Awhile back there was a post to tell you how to find YOUR kindle phone number?

I have looked for the post and been unable to find it.
Thank you


----------



## D/W (Dec 29, 2010)

I'm not sure what you're asking, as I'm not aware of a "Kindle phone number," but perhaps you are trying to access 3G or Wi-fi modem information? To do that:


Begin at the HOME screen
Press the MENU button
Select "Settings," then type either:
Alt+YQQ (611) to access 3G Modem information
Alt+UQQ (711) to access Wi-Fi Modem information
(There are multiple pages of information for each.)


----------



## sleepy6553 (Nov 21, 2010)

Do you mean the post where someone renamed their kindle with their phone number so if it was found the phone number would display and they could call you to come claim your lost kindle? I did that. My kindle name is now: If found, please call 386-xxx-xxxx. That shows on the top line.

Sorry if this isn't what you meant.


----------



## D/W (Dec 29, 2010)

I just read what sleepy6553 posted. Tarapaije, if you are talking about renaming your Kindle so it will show your phone number on the home screen, you can do that by pressing the MENU button (from the HOME screen). Then, select "Settings." Next, select "edit" (to the right of "Device Name"). Whatever you type there will show in the top left of the Home page screen.
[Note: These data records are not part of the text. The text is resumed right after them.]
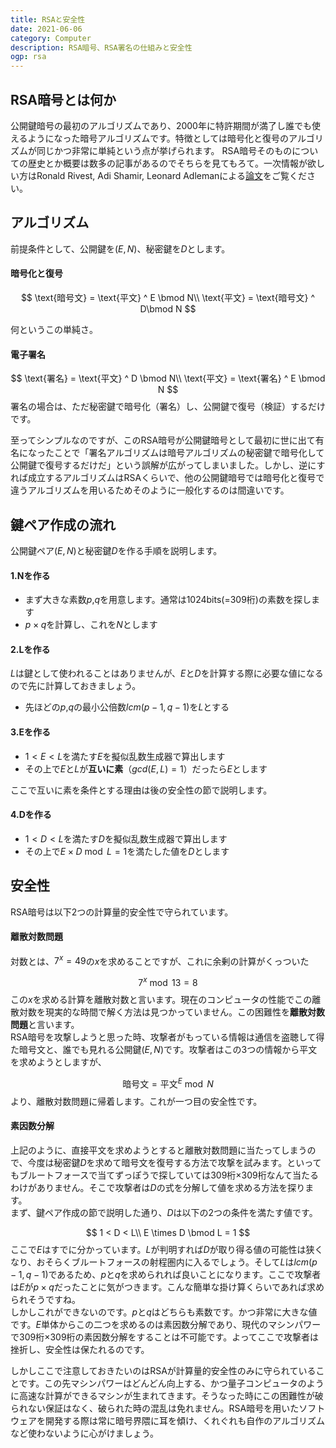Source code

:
 ```yaml
---
title: RSAと安全性
date: 2021-06-06
category: Computer
description: RSA暗号、RSA署名の仕組みと安全性
ogp: rsa
---
```


## RSA暗号とは何か
公開鍵暗号の最初のアルゴリズムであり、2000年に特許期間が満了し誰でも使えるようになった暗号アルゴリズムです。特徴としては暗号化と復号のアルゴリズムが同じかつ非常に単純という点が挙げられます。
RSA暗号そのものについての歴史とか概要は数多の記事があるのでそちらを見てもろて。一次情報が欲しい方はRonald Rivest, Adi Shamir, Leonard Adlemanによる[論文](https://people.csail.mit.edu/rivest/Rsapaper.pdf)をご覧ください。

## アルゴリズム
前提条件として、公開鍵を$(E,N)$、秘密鍵を$D$とします。
#### 暗号化と復号

$$ 
\text{暗号文} = \text{平文} ^ E \bmod N\\
\text{平文} = \text{暗号文} ^ D\bmod N
$$

何というこの単純さ。

#### 電子署名
$$
\text{署名} = \text{平文} ^ D \bmod N\\
\text{平文} = \text{署名} ^ E \bmod N
$$
署名の場合は、ただ秘密鍵で暗号化（署名）し、公開鍵で復号（検証）するだけです。

至ってシンプルなのですが、このRSA暗号が公開鍵暗号として最初に世に出て有名になったことで「署名アルゴリズムは暗号アルゴリズムの秘密鍵で暗号化して公開鍵で復号するだけだ」という誤解が広がってしまいました。しかし、逆にすれば成立するアルゴリズムはRSAくらいで、他の公開鍵暗号では暗号化と復号で違うアルゴリズムを用いるためそのように一般化するのは間違いです。

## 鍵ペア作成の流れ
公開鍵ペア$(E,N)$と秘密鍵$D$を作る手順を説明します。

#### 1.Nを作る
- まず大きな素数$p$,$q$を用意します。通常は1024bits(=309桁)の素数を探します
- $p \times q$を計算し、これを$N$とします

#### 2.Lを作る
$L$は鍵として使われることはありませんが、$E$と$D$を計算する際に必要な値になるので先に計算しておきましょう。
- 先ほどの$p$,$q$の最小公倍数$lcm(p-1,q-1)$を$L$とする

#### 3.Eを作る
- $1 < E < L$を満たす$E$を擬似乱数生成器で算出します
- その上で$E$と$L$が**互いに素**（$gcd(E,L) = 1$）だったら$E$とします

ここで互いに素を条件とする理由は後の安全性の節で説明します。

#### 4.Dを作る
- $1 < D < L$を満たす$D$を擬似乱数生成器で算出します
- その上で$E \times D \bmod L = 1$を満たした値を$D$とします

## 安全性
RSA暗号は以下2つの計算量的安全性で守られています。

#### 離散対数問題
対数とは、$7^x = 49$の$x$を求めることですが、これに余剰の計算がくっついた

$$
7^x \bmod 13 = 8
$$
この$x$を求める計算を離散対数と言います。現在のコンピュータの性能でこの離散対数を現実的な時間で解く方法は見つかっていません。この困難性を**離散対数問題**と言います。<br>
RSA暗号を攻撃しようと思った時、攻撃者がもっている情報は通信を盗聴して得た暗号文と、誰でも見れる公開鍵$(E,N)$です。攻撃者はこの3つの情報から平文を求めようとしますが、

$$
\text{暗号文} = \text{平文}^E \bmod N
$$
より、離散対数問題に帰着します。これが一つ目の安全性です。

#### 素因数分解
上記のように、直接平文を求めようとすると離散対数問題に当たってしまうので、今度は秘密鍵$D$を求めて暗号文を復号する方法で攻撃を試みます。といってもブルートフォースで当てずっぽうで探していては309桁×309桁なんて当たるわけがありません。そこで攻撃者は$D$の式を分解して値を求める方法を探ります。<br>
まず、鍵ペア作成の節で説明した通り、$D$は以下の2つの条件を満たす値です。

$$
1 < D < L\\
E \times D \bmod L = 1
$$
ここで$E$はすでに分かっています。$L$が判明すれば$D$が取り得る値の可能性は狭くなり、おそらくブルートフォースの射程圏内に入るでしょう。そして$L$は$lcm(p-1, q-1)$であるため、$p$と$q$を求められれば良いことになります。ここで攻撃者は$E$が$p \times q$だったことに気がつきます。こんな簡単な掛け算くらいであれば求められそうですね。<br>
しかしこれができないのです。$p$と$q$はどちらも素数です。かつ非常に大きな値です。$E$単体からこの二つを求めるのは素因数分解であり、現代のマシンパワーで309桁×309桁の素因数分解をすることは不可能です。よってここで攻撃者は挫折し、安全性は保たれるのです。

しかしここで注意しておきたいのはRSAが計算量的安全性のみに守られていることです。この先マシンパワーはどんどん向上する、かつ量子コンピュータのように高速な計算ができるマシンが生まれてきます。そうなった時にこの困難性が破られない保証はなく、破られた時の混乱は免れません。RSA暗号を用いたソフトウェアを開発する際は常に暗号界隈に耳を傾け、くれぐれも自作のアルゴリズムなど使わないように心がけましょう。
Some people put their phone number or email address there.

There's also a section where you can enter Personal Info, which may be helpful if someone finds your Kindle if it's lost. To do that, from the HOME screen, press the MENU button, then select "Settings." There are three pages for Settings. You can edit Personal Info on the third page.

I hope that helps!


----------



## ff2 (Oct 20, 2010)

Maybe the original poster is referring to the SIM card and the possibility it contains some phone number?


----------



## Ann in Arlington (Oct 27, 2008)

ff2 said:


> Maybe the original poster is referring to the SIM card and the possibility it contains some phone number?


Well, it must have _something_ so that Amazon knows how to send things to it. But I don't think it's anything that's easily retrievable. . .I certainly don't know of any way to do so.


----------



## MartyS (Feb 3, 2011)

Ann in Arlington said:


> Well, it must have _something_ so that Amazon knows how to send things to it. But I don't think it's anything that's easily retrievable. . .I certainly don't know of any way to do so.


It's got a sim card to connect to the 3G data network, I don't think a phone number is necessary, just an address like your computer has when you connect to the Internet. If you connect to 3G then go to the 611 page you'll see there's a section with the sim info but the phone number is blank.


----------